* WORK ORDER
I would like each line of the data that holds the word "subfigure" copied out.

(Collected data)
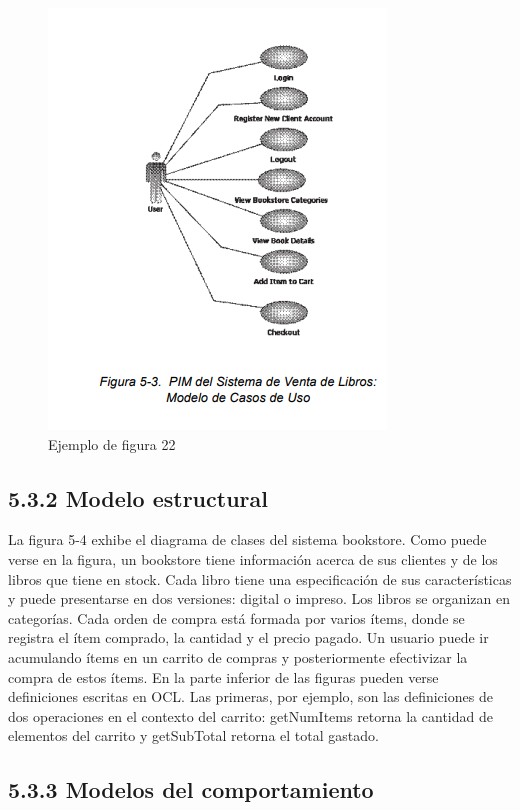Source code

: \begin{figure}[H]
\centering
\includegraphics[scale=0.9]{./Imagenes/modelo22}
\caption{Ejemplo de figura 22}
\label{figura22}
\end{figure}


\subsection{5.3.2 Modelo estructural }

La figura 5-4 exhibe el diagrama de clases del sistema bookstore. Como puede verse en la figura, un bookstore tiene información acerca de sus clientes y de los libros que tiene en stock. Cada libro tiene una especificación de sus características y puede presentarse en dos versiones: digital o impreso. Los libros se organizan en categorías. Cada orden de compra está formada por varios ítems, donde se registra el ítem comprado, la cantidad y el precio pagado. Un usuario puede ir acumulando ítems en un carrito de compras y posteriormente efectivizar la compra de estos ítems. En la parte inferior de las figuras pueden verse definiciones escritas en OCL. Las primeras, por ejemplo, son las definiciones de dos operaciones en el contexto del carrito: getNumItems retorna la cantidad de elementos del carrito y getSubTotal retorna el total gastado.



\subsection{5.3.3 Modelos del comportamiento }

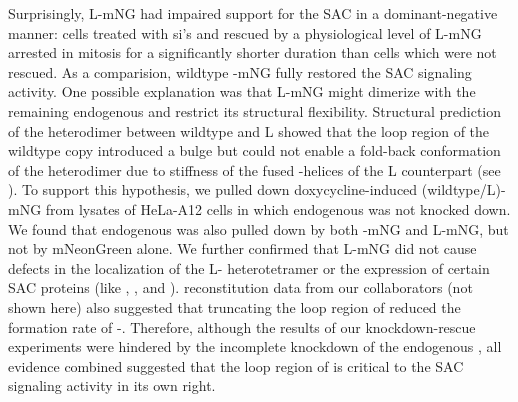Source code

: Surprisingly, \textDelta{}L-mNG had impaired support for the SAC in a dominant-negative manner: cells treated with si's and rescued by a physiological level of \textDelta{}L-mNG arrested in mitosis for a significantly shorter duration than cells which were not rescued. As a comparision, wildtype -mNG fully restored the SAC signaling activity. One possible explanation was that \textDelta{}L-mNG might dimerize with the remaining endogenous  and restrict its structural flexibility. Structural prediction of the heterodimer between wildtype  and \textDelta{}L showed that the loop region of the wildtype copy introduced a bulge but could not enable a fold-back conformation of the heterodimer due to stiffness of the fused \textalpha{}-helices of the \textDelta{}L counterpart (see ). To support this hypothesis, we pulled down doxycycline-induced (wildtype/\textDelta{}L)-mNG from lysates of HeLa-A12 cells in which endogenous  was not knocked down. We found that endogenous  was also pulled down by both -mNG and \textDelta{}L-mNG, but not by mNeonGreen alone. We further confirmed that \textDelta{}L-mNG did not cause defects in the localization of the \textDelta{}L- heterotetramer or the expression of certain SAC proteins (like , , and ).  reconstitution data from our collaborators (not shown here) also suggested that truncating the loop region of  reduced the formation rate of -. Therefore, although the results of our knockdown-rescue experiments were hindered by the incomplete knockdown of the endogenous , all evidence combined suggested that the loop region of  is critical to the SAC signaling activity in its own right.
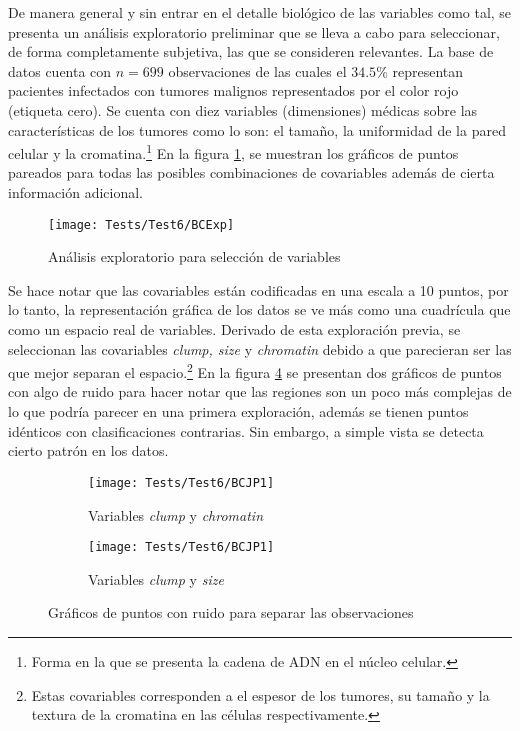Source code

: \documentclass[../Main/Main.tex]{subfiles}
\begin{document}
De manera general y sin entrar en el detalle biológico de las variables como tal, se presenta un análisis exploratorio preliminar que se lleva a cabo para seleccionar, de forma completamente subjetiva, las que se consideren relevantes. La base de datos cuenta con $n = 699$ observaciones de las cuales el $34.5\%$ representan pacientes infectados con tumores malignos representados por el color rojo (etiqueta cero). Se cuenta con diez variables (dimensiones) médicas sobre las características de los tumores como lo son: el tamaño, la uniformidad de la pared celular y la cromatina.\footnote{Forma en la que se presenta la cadena de ADN en el núcleo celular.} En la figura \ref{fig:BCExp}, se muestran los gráficos de puntos pareados para todas las posibles combinaciones de covariables además de cierta información adicional.
\begin{figure}[h]
	\centering
	\texttt{[image: Tests/Test6/BCExp]}
	\caption{Análisis exploratorio para selección de variables}
	\label{fig:BCExp}
\end{figure}
Se hace notar que las covariables están codificadas en una escala a 10 puntos, por lo tanto, la representación gráfica de los datos se ve más como una cuadrícula que como un espacio real de variables. Derivado de esta exploración previa, se seleccionan las covariables \textit{clump, size} y \textit{chromatin} debido a que parecieran ser las que mejor separan el espacio.\footnote{Estas covariables corresponden a el espesor de los tumores, su tamaño y la textura de la cromatina en las células respectivamente.} En la figura \ref{fig:BCJP} se presentan dos gráficos de puntos con algo de ruido para hacer notar que las regiones son un poco más complejas de lo que podría parecer en una primera exploración, además se tienen puntos idénticos con clasificaciones contrarias. Sin embargo, a simple vista se detecta cierto patrón en los datos.
\begin{figure}[h]
        \centering
        \begin{subfigure}[b]{0.45\textwidth}
            \centering
            \texttt{[image: Tests/Test6/BCJP1]}
            \caption{Variables \textit{clump} y \textit{chromatin}}
			\label{fig:BCJP1}
        \end{subfigure}
        \hfill
        \begin{subfigure}[b]{0.45\textwidth}  
            \centering 
            \texttt{[image: Tests/Test6/BCJP1]}
            \caption{Variables \textit{clump} y \textit{size}}
			\label{fig:BCJP2}
        \end{subfigure}
		\caption{Gráficos de puntos con ruido para separar las observaciones}
		\label{fig:BCJP}
\end{figure}
\end{document}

* ANSWER TO THE EXERCISE
        \begin{subfigure}[b]{0.45\textwidth}
        \end{subfigure}
        \begin{subfigure}[b]{0.45\textwidth}  
        \end{subfigure}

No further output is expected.